■ **Extracted entries**
┄┄┄┄┄┄┄┄┄┄

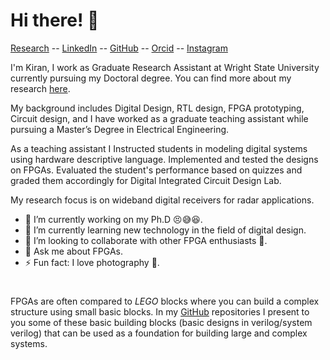 # Hi there! 👋

[Research](research/2024_07_08_10_15_40_research) -- [LinkedIn](https://www.linkedin.com/in/kiran760043/) --  [GitHub](https://github.com/24x7fpga) --  [Orcid](https://orcid.org/0009-0003-7024-3868) -- [Instagram](https://www.instagram.com/negativeparking/)

I'm Kiran, I work as Graduate Research Assistant at Wright State University currently pursuing my Doctoral degree. You can find more about my research [here](research/2024_07_08_10_15_40_research).

My background includes Digital Design, RTL design, FPGA prototyping, Circuit design, and I have worked as a graduate teaching assistant while pursuing a Master’s Degree in Electrical Engineering.

As a teaching assistant I Instructed students in modeling digital systems using hardware descriptive language. Implemented and tested the designs on FPGAs. Evaluated the student's performance based on quizzes and graded them accordingly for Digital Integrated Circuit Design Lab.

My research focus is on wideband digital receivers for radar applications.

-   🔭 I’m currently working on my Ph.D 😣😅😆.
-   🌱 I’m currently learning new technology in the field of digital design.
-   👯 I’m looking to collaborate with other FPGA enthusiasts 🤝.
-   💬 Ask me about FPGAs.
-   ⚡ Fun fact: I love photography 📸. 

#
FPGAs are often compared to _LEGO_ blocks where you can build a complex structure using small basic blocks. In my [GitHub](https://github.com/24x7fpga) repositories I present to you some of these basic building blocks (basic designs in verilog/system verilog) that can be used as a foundation for building large and complex systems.

<!-- `✨Share Knowledge, Spread Love.✨` -->

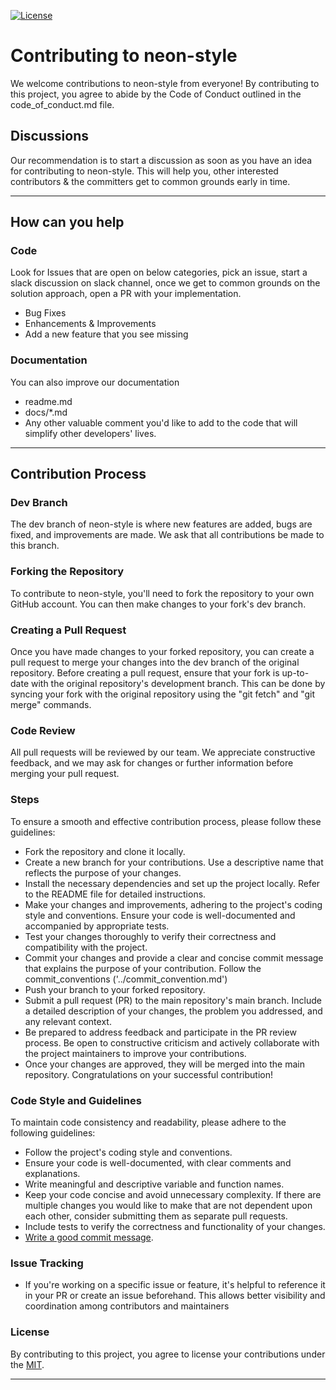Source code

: [![License](https://img.shields.io/badge/License-MIT-blue)](https://opensource.org/license/mit)


# Contributing to neon-style

We welcome contributions to neon-style from everyone! By contributing to this project, you agree to abide by the Code of Conduct outlined in the code_of_conduct.md file.

## Discussions

Our recommendation is to start a discussion as soon as you have an idea for contributing to neon-style.
This will help you, other interested contributors & the committers get to common grounds early in time.


--------------------------------------------------------------------------------------------------------------------

## How can you help

### Code
Look for Issues that are open on below categories, pick an issue, start a slack discussion on slack channel, once we get to common grounds on the solution approach, open a PR with your implementation.
* Bug Fixes
* Enhancements & Improvements
* Add a new feature that you see missing

### Documentation
You can also improve our documentation
* readme.md
* docs/*.md
* Any other valuable comment you'd like to add to the code that will simplify other developers' lives.

--------------------------------------------------------------------------------------------------------------------

## Contribution Process
### Dev Branch
The dev branch of neon-style is where new features are added, bugs are fixed, and improvements are made. We ask that all contributions be made to this branch.

### Forking the Repository
To contribute to neon-style, you'll need to fork the repository to your own GitHub account. You can then make changes to your fork's dev branch.

### Creating a Pull Request
Once you have made changes to your forked repository, you can create a pull request to merge your changes into the dev branch of the original repository. Before creating a pull request, ensure that your fork is up-to-date with the original repository's development branch. This can be done by syncing your fork with the original repository using the "git fetch" and "git merge" commands.

### Code Review
All pull requests will be reviewed by our team. We appreciate constructive feedback, and we may ask for changes or further information before merging your pull request.


### Steps

To ensure a smooth and effective contribution process, please follow these guidelines:

* Fork the repository and clone it locally.
* Create a new branch for your contributions. Use a descriptive name that reflects the purpose of your changes.
* Install the necessary dependencies and set up the project locally. Refer to the README file for detailed instructions.
* Make your changes and improvements, adhering to the project's coding style and conventions. Ensure your code is well-documented and accompanied by appropriate tests.
* Test your changes thoroughly to verify their correctness and compatibility with the project.
* Commit your changes and provide a clear and concise commit message that explains the purpose of your contribution. Follow the commit_conventions ('../commit_convention.md')
* Push your branch to your forked repository.
* Submit a pull request (PR) to the main repository's main branch. Include a detailed description of your changes, the problem you addressed, and any relevant context.
* Be prepared to address feedback and participate in the PR review process. Be open to constructive criticism and actively collaborate with the project maintainers to improve your contributions.
* Once your changes are approved, they will be merged into the main repository. Congratulations on your successful contribution!

### Code Style and Guidelines
To maintain code consistency and readability, please adhere to the following guidelines:

* Follow the project's coding style and conventions.
* Ensure your code is well-documented, with clear comments and explanations.
* Write meaningful and descriptive variable and function names.
* Keep your code concise and avoid unnecessary complexity. If there are multiple changes you would like to make that are not dependent upon each other, consider submitting them as separate pull requests.
* Include tests to verify the correctness and functionality of your changes.
* [Write a good commit message](https://tbaggery.com/2008/04/19/a-note-about-git-commit-messages.html).

### Issue Tracking
* If you're working on a specific issue or feature, it's helpful to reference it in your PR or create an issue beforehand. This allows better visibility and coordination among contributors and maintainers

### License
By contributing to this project, you agree to license your contributions under the [MIT](https://opensource.org/license/mit).

--------------------------------------------------------------------------------------------------------------------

┄┄┄┄┄┄┄┄┄┄

■ **Task statement**
Taking the entries above, print exactly the lines starting at the line with "You can also improve our documentation" and ending at the line with "### Creating a Pull Request", both included.

■ **Exercise solution**
You can also improve our documentation
* readme.md
* docs/*.md
* Any other valuable comment you'd like to add to the code that will simplify other developers' lives.

--------------------------------------------------------------------------------------------------------------------

## Contribution Process
### Dev Branch
The dev branch of neon-style is where new features are added, bugs are fixed, and improvements are made. We ask that all contributions be made to this branch.

### Forking the Repository
To contribute to neon-style, you'll need to fork the repository to your own GitHub account. You can then make changes to your fork's dev branch.

### Creating a Pull Request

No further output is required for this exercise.